_Task_
Write out every record in full, exactly as written, please.
======== Data records ========
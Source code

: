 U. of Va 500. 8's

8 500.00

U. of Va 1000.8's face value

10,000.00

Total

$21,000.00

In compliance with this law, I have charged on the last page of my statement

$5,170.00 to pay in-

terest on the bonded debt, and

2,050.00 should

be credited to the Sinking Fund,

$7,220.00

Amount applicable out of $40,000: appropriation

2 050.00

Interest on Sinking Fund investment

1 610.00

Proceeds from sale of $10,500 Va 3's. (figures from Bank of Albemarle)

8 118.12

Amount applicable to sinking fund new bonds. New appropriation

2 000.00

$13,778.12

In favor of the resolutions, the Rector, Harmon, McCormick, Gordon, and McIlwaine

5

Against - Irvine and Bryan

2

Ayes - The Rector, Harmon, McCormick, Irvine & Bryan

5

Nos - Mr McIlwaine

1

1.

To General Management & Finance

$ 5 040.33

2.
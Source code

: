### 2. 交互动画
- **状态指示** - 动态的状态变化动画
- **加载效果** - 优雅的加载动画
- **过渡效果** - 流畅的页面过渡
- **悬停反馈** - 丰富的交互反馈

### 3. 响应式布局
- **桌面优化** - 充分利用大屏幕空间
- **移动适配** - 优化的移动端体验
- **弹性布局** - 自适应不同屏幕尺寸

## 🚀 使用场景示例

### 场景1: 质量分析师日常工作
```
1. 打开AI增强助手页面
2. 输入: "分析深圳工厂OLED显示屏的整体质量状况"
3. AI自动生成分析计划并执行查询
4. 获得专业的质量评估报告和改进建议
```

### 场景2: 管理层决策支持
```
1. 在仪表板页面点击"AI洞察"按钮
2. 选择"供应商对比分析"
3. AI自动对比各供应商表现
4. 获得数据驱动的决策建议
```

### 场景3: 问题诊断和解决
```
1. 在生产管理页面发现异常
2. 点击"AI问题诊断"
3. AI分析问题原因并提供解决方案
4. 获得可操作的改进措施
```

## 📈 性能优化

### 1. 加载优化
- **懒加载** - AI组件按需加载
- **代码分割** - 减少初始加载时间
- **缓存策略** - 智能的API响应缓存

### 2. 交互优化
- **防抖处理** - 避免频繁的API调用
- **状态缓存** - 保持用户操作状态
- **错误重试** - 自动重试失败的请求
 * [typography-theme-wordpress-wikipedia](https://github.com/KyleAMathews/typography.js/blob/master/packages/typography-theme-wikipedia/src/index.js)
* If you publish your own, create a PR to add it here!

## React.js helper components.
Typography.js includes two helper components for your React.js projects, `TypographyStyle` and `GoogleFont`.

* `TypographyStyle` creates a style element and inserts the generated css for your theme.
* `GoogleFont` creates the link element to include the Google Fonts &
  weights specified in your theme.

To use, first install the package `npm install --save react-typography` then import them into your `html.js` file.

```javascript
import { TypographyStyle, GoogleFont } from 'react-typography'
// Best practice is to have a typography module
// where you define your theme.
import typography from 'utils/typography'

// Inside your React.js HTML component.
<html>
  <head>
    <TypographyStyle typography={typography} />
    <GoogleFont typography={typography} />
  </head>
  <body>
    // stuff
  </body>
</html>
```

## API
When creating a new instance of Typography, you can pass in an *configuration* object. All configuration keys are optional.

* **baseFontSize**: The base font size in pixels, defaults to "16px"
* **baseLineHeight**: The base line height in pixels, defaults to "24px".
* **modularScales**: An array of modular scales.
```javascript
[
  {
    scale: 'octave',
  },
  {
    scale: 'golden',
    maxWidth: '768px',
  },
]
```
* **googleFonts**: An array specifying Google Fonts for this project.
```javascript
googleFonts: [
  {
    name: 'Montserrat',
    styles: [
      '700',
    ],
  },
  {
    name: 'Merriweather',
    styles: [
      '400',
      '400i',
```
========
_Answer space_
Source code

: U. of Va 500. 8's

8 500.00

U. of Va 1000.8's face value

10,000.00

Total

$21,000.00

In compliance with this law, I have charged on the last page of my statement

$5,170.00 to pay in-

terest on the bonded debt, and

2,050.00 should

be credited to the Sinking Fund,

$7,220.00

Amount applicable out of $40,000: appropriation

2 050.00

Interest on Sinking Fund investment

1 610.00

Proceeds from sale of $10,500 Va 3's. (figures from Bank of Albemarle)

8 118.12

Amount applicable to sinking fund new bonds. New appropriation

2 000.00

$13,778.12

In favor of the resolutions, the Rector, Harmon, McCormick, Gordon, and McIlwaine

5

Against - Irvine and Bryan

2

Ayes - The Rector, Harmon, McCormick, Irvine & Bryan

5

Nos - Mr McIlwaine

1

1.

To General Management & Finance

$ 5 040.33

2.
Source code

:### 2. 交互动画
- **状态指示** - 动态的状态变化动画
- **加载效果** - 优雅的加载动画
- **过渡效果** - 流畅的页面过渡
- **悬停反馈** - 丰富的交互反馈

### 3. 响应式布局
- **桌面优化** - 充分利用大屏幕空间
- **移动适配** - 优化的移动端体验
- **弹性布局** - 自适应不同屏幕尺寸

## 🚀 使用场景示例

### 场景1: 质量分析师日常工作
```
1. 打开AI增强助手页面
2. 输入: "分析深圳工厂OLED显示屏的整体质量状况"
3. AI自动生成分析计划并执行查询
4. 获得专业的质量评估报告和改进建议
```

### 场景2: 管理层决策支持
```
1. 在仪表板页面点击"AI洞察"按钮
2. 选择"供应商对比分析"
3. AI自动对比各供应商表现
4. 获得数据驱动的决策建议
```

### 场景3: 问题诊断和解决
```
1. 在生产管理页面发现异常
2. 点击"AI问题诊断"
3. AI分析问题原因并提供解决方案
4. 获得可操作的改进措施
```

## 📈 性能优化

### 1. 加载优化
- **懒加载** - AI组件按需加载
- **代码分割** - 减少初始加载时间
- **缓存策略** - 智能的API响应缓存

### 2. 交互优化
- **防抖处理** - 避免频繁的API调用
- **状态缓存** - 保持用户操作状态
- **错误重试** - 自动重试失败的请求
 * [typography-theme-wordpress-wikipedia](https://github.com/KyleAMathews/typography.js/blob/master/packages/typography-theme-wikipedia/src/index.js)
* If you publish your own, create a PR to add it here!

## React.js helper components.
Typography.js includes two helper components for your React.js projects, `TypographyStyle` and `GoogleFont`.

* `TypographyStyle` creates a style element and inserts the generated css for your theme.
* `GoogleFont` creates the link element to include the Google Fonts &
  weights specified in your theme.

To use, first install the package `npm install --save react-typography` then import them into your `html.js` file.

```javascript
import { TypographyStyle, GoogleFont } from 'react-typography'
// Best practice is to have a typography module
// where you define your theme.
import typography from 'utils/typography'

// Inside your React.js HTML component.
<html>
  <head>
    <TypographyStyle typography={typography} />
    <GoogleFont typography={typography} />
  </head>
  <body>
    // stuff
  </body>
</html>
```

## API
When creating a new instance of Typography, you can pass in an *configuration* object. All configuration keys are optional.

* **baseFontSize**: The base font size in pixels, defaults to "16px"
* **baseLineHeight**: The base line height in pixels, defaults to "24px".
* **modularScales**: An array of modular scales.
```javascript
[
  {
    scale: 'octave',
  },
  {
    scale: 'golden',
    maxWidth: '768px',
  },
]
```
* **googleFonts**: An array specifying Google Fonts for this project.
```javascript
googleFonts: [
  {
    name: 'Montserrat',
    styles: [
      '700',
    ],
  },
  {
    name: 'Merriweather',
    styles: [
      '400',
      '400i',
```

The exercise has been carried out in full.